What the exercise asks: Go through the data below and repeat it exactly, skipping each picture.

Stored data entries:
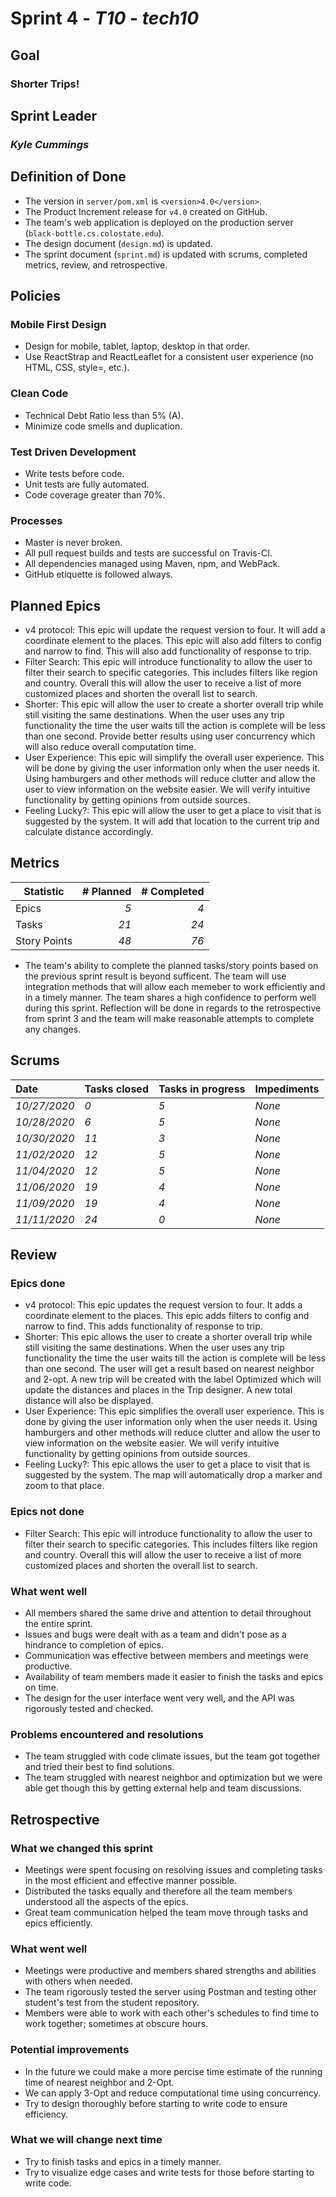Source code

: # Sprint 4 - *T10* - *tech10*

## Goal
### Shorter Trips!
## Sprint Leader
### *Kyle Cummings*


## Definition of Done

* The version in `server/pom.xml` is `<version>4.0</version>`.
* The Product Increment release for `v4.0` created on GitHub.
* The team's web application is deployed on the production server (`black-bottle.cs.colostate.edu`).
* The design document (`design.md`) is updated.
* The sprint document (`sprint.md`) is updated with scrums, completed metrics, review, and retrospective.


## Policies

### Mobile First Design
* Design for mobile, tablet, laptop, desktop in that order.
* Use ReactStrap and ReactLeaflet for a consistent user experience (no HTML, CSS, style=, etc.).

### Clean Code
* Technical Debt Ratio less than 5% (A).
* Minimize code smells and duplication.

### Test Driven Development
* Write tests before code.
* Unit tests are fully automated.
* Code coverage greater than 70%.

### Processes
* Master is never broken. 
* All pull request builds and tests are successful on Travis-CI.
* All dependencies managed using Maven, npm, and WebPack.
* GitHub etiquette is followed always.


## Planned Epics
* v4 protocol: This epic will update the request version to four. It will add a coordinate element to the places. This epic will also add filters to config and narrow to find. This will also add functionality of response to trip.
* Filter Search: This epic will introduce functionality to allow the user to filter their search to specific categories. This includes filters like region and country. Overall this will allow the user to receive a list of more customized places and shorten the overall list to search. 
* Shorter: This epic will allow the user to create a shorter overall trip while still visiting the same destinations. 
When the user uses any trip functionality the time the user waits till the action is complete will be less than one second. 
Provide better results using user concurrency which will also reduce overall computation time. 
* User Experience: This epic will simplify the overall user experience. This will be done by giving the user information only when the user needs it. Using hamburgers and other methods will reduce clutter and allow the user to view information on the website easier. We will verify intuitive functionality by getting opinions from outside sources.
* Feeling Lucky?: This epic will allow the user to get a place to visit that is suggested by the system. It will add that location to the current trip and calculate distance accordingly.
 

## Metrics

| Statistic | # Planned | # Completed |
| --- | ---: | ---: |
| Epics | *5* | *4* |
| Tasks |  *21*   | *24* | 
| Story Points |  *48*  | *76* | 

* The team's ability to complete the planned tasks/story points based on the previous sprint result is beyond sufficent. The team will use integration methods that will allow each memeber to work efficiently and in a timely manner. The team shares a high confidence to perform well during this sprint. Reflection will be done in regards to the retrospective from sprint 3 and the team will make reasonable attempts to complete any changes.

## Scrums

| Date | Tasks closed  | Tasks in progress | Impediments |
| :--- | :--- | :--- | :--- |
| *10/27/2020* | *0* | *5* | *None* | 
| *10/28/2020* | *6* | *5* | *None* | 
| *10/30/2020* | *11* | *3* | *None* | 
| *11/02/2020* | *12* | *5* | *None* | 
| *11/04/2020* | *12* | *5* | *None* | 
| *11/06/2020* | *19* | *4* | *None* | 
| *11/09/2020* | *19* | *4* | *None* | 
| *11/11/2020* | *24* | *0* | *None* | 


## Review

### Epics done 

* v4 protocol: This epic updates the request version to four. It adds a coordinate element to the places. This epic adds filters to config and narrow to find. This adds functionality of response to trip.
* Shorter: This epic allows the user to create a shorter overall trip while still visiting the same destinations. 
When the user uses any trip functionality the time the user waits till the action is complete will be less than one second.
The user will get a result based on nearest neighbor and 2-opt. A new trip will be created with the label Optimized which will update the distances and places in the Trip designer. A new total distance will also be displayed.
* User Experience: This epic simplifies the overall user experience. This is done by giving the user information only when the user needs it. Using hamburgers and other methods will reduce clutter and allow the user to view information on the website easier. We will verify intuitive functionality by getting opinions from outside sources.
* Feeling Lucky?: This epic allows the user to get a place to visit that is suggested by the system. The map will automatically drop a marker and zoom to that place.

### Epics not done 

* Filter Search: This epic will introduce functionality to allow the user to filter their search to specific categories. This includes filters like region and country. Overall this will allow the user to receive a list of more customized places and shorten the overall list to search. 

### What went well

* All members shared the same drive and attention to detail throughout the entire sprint.
* Issues and bugs were dealt with as a team and didn't pose as a hindrance to completion of epics.
* Communication was effective between members and meetings were productive.
* Availability of team members made it easier to finish the tasks and epics on time. 
* The design for the user interface went very well, and the API was rigorously tested and checked.

### Problems encountered and resolutions

* The team struggled with code climate issues, but the team got together and tried their best to find solutions.
* The team struggled with nearest neighbor and optimization but we were able get though this by getting external help and team discussions. 

## Retrospective

### What we changed this sprint

* Meetings were spent focusing on resolving issues and completing tasks in the most efficient and effective manner possible.
* Distributed the tasks equally and therefore all the team members understood all the aspects of the epics.
* Great team communication helped the team move through tasks and epics efficiently.

### What went well

* Meetings were productive and members shared strengths and abilities with others when needed.
* The team rigorously tested the server using Postman and testing other student's test from the student repository.
* Members were able to work with each other's schedules to find time to work together; sometimes at obscure hours.

### Potential improvements

* In the future we could make a more percise time estimate of the running time of nearest neighbor and 2-Opt.
* We can apply 3-Opt and reduce computational time using concurrency.
* Try to design thoroughly before starting to write code to ensure efficiency.

### What we will change next time

* Try to finish tasks and epics in a timely manner.
* Try to visualize edge cases and write tests for those before starting to write code.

Your response:
Source code

: # Sprint 4 - *T10* - *tech10*

## Goal
### Shorter Trips!
## Sprint Leader
### *Kyle Cummings*


## Definition of Done

* The version in `server/pom.xml` is `<version>4.0</version>`.
* The Product Increment release for `v4.0` created on GitHub.
* The team's web application is deployed on the production server (`black-bottle.cs.colostate.edu`).
* The design document (`design.md`) is updated.
* The sprint document (`sprint.md`) is updated with scrums, completed metrics, review, and retrospective.


## Policies

### Mobile First Design
* Design for mobile, tablet, laptop, desktop in that order.
* Use ReactStrap and ReactLeaflet for a consistent user experience (no HTML, CSS, style=, etc.).

### Clean Code
* Technical Debt Ratio less than 5% (A).
* Minimize code smells and duplication.

### Test Driven Development
* Write tests before code.
* Unit tests are fully automated.
* Code coverage greater than 70%.

### Processes
* Master is never broken. 
* All pull request builds and tests are successful on Travis-CI.
* All dependencies managed using Maven, npm, and WebPack.
* GitHub etiquette is followed always.


## Planned Epics
* v4 protocol: This epic will update the request version to four. It will add a coordinate element to the places. This epic will also add filters to config and narrow to find. This will also add functionality of response to trip.
* Filter Search: This epic will introduce functionality to allow the user to filter their search to specific categories. This includes filters like region and country. Overall this will allow the user to receive a list of more customized places and shorten the overall list to search. 
* Shorter: This epic will allow the user to create a shorter overall trip while still visiting the same destinations. 
When the user uses any trip functionality the time the user waits till the action is complete will be less than one second. 
Provide better results using user concurrency which will also reduce overall computation time. 
* User Experience: This epic will simplify the overall user experience. This will be done by giving the user information only when the user needs it. Using hamburgers and other methods will reduce clutter and allow the user to view information on the website easier. We will verify intuitive functionality by getting opinions from outside sources.
* Feeling Lucky?: This epic will allow the user to get a place to visit that is suggested by the system. It will add that location to the current trip and calculate distance accordingly.
 

## Metrics

| Statistic | # Planned | # Completed |
| --- | ---: | ---: |
| Epics | *5* | *4* |
| Tasks |  *21*   | *24* | 
| Story Points |  *48*  | *76* | 

* The team's ability to complete the planned tasks/story points based on the previous sprint result is beyond sufficent. The team will use integration methods that will allow each memeber to work efficiently and in a timely manner. The team shares a high confidence to perform well during this sprint. Reflection will be done in regards to the retrospective from sprint 3 and the team will make reasonable attempts to complete any changes.

## Scrums

| Date | Tasks closed  | Tasks in progress | Impediments |
| :--- | :--- | :--- | :--- |
| *10/27/2020* | *0* | *5* | *None* | 
| *10/28/2020* | *6* | *5* | *None* | 
| *10/30/2020* | *11* | *3* | *None* | 
| *11/02/2020* | *12* | *5* | *None* | 
| *11/04/2020* | *12* | *5* | *None* | 
| *11/06/2020* | *19* | *4* | *None* | 
| *11/09/2020* | *19* | *4* | *None* | 
| *11/11/2020* | *24* | *0* | *None* | 


## Review

### Epics done 

* v4 protocol: This epic updates the request version to four. It adds a coordinate element to the places. This epic adds filters to config and narrow to find. This adds functionality of response to trip.
* Shorter: This epic allows the user to create a shorter overall trip while still visiting the same destinations. 
When the user uses any trip functionality the time the user waits till the action is complete will be less than one second.
The user will get a result based on nearest neighbor and 2-opt. A new trip will be created with the label Optimized which will update the distances and places in the Trip designer. A new total distance will also be displayed.
* User Experience: This epic simplifies the overall user experience. This is done by giving the user information only when the user needs it. Using hamburgers and other methods will reduce clutter and allow the user to view information on the website easier. We will verify intuitive functionality by getting opinions from outside sources.
* Feeling Lucky?: This epic allows the user to get a place to visit that is suggested by the system. The map will automatically drop a marker and zoom to that place.

### Epics not done 

* Filter Search: This epic will introduce functionality to allow the user to filter their search to specific categories. This includes filters like region and country. Overall this will allow the user to receive a list of more customized places and shorten the overall list to search. 

### What went well

* All members shared the same drive and attention to detail throughout the entire sprint.
* Issues and bugs were dealt with as a team and didn't pose as a hindrance to completion of epics.
* Communication was effective between members and meetings were productive.
* Availability of team members made it easier to finish the tasks and epics on time. 
* The design for the user interface went very well, and the API was rigorously tested and checked.

### Problems encountered and resolutions

* The team struggled with code climate issues, but the team got together and tried their best to find solutions.
* The team struggled with nearest neighbor and optimization but we were able get though this by getting external help and team discussions. 

## Retrospective

### What we changed this sprint

* Meetings were spent focusing on resolving issues and completing tasks in the most efficient and effective manner possible.
* Distributed the tasks equally and therefore all the team members understood all the aspects of the epics.
* Great team communication helped the team move through tasks and epics efficiently.

### What went well

* Meetings were productive and members shared strengths and abilities with others when needed.
* The team rigorously tested the server using Postman and testing other student's test from the student repository.
* Members were able to work with each other's schedules to find time to work together; sometimes at obscure hours.

### Potential improvements

* In the future we could make a more percise time estimate of the running time of nearest neighbor and 2-Opt.
* We can apply 3-Opt and reduce computational time using concurrency.
* Try to design thoroughly before starting to write code to ensure efficiency.

### What we will change next time

* Try to finish tasks and epics in a timely manner.
* Try to visualize edge cases and write tests for those before starting to write code.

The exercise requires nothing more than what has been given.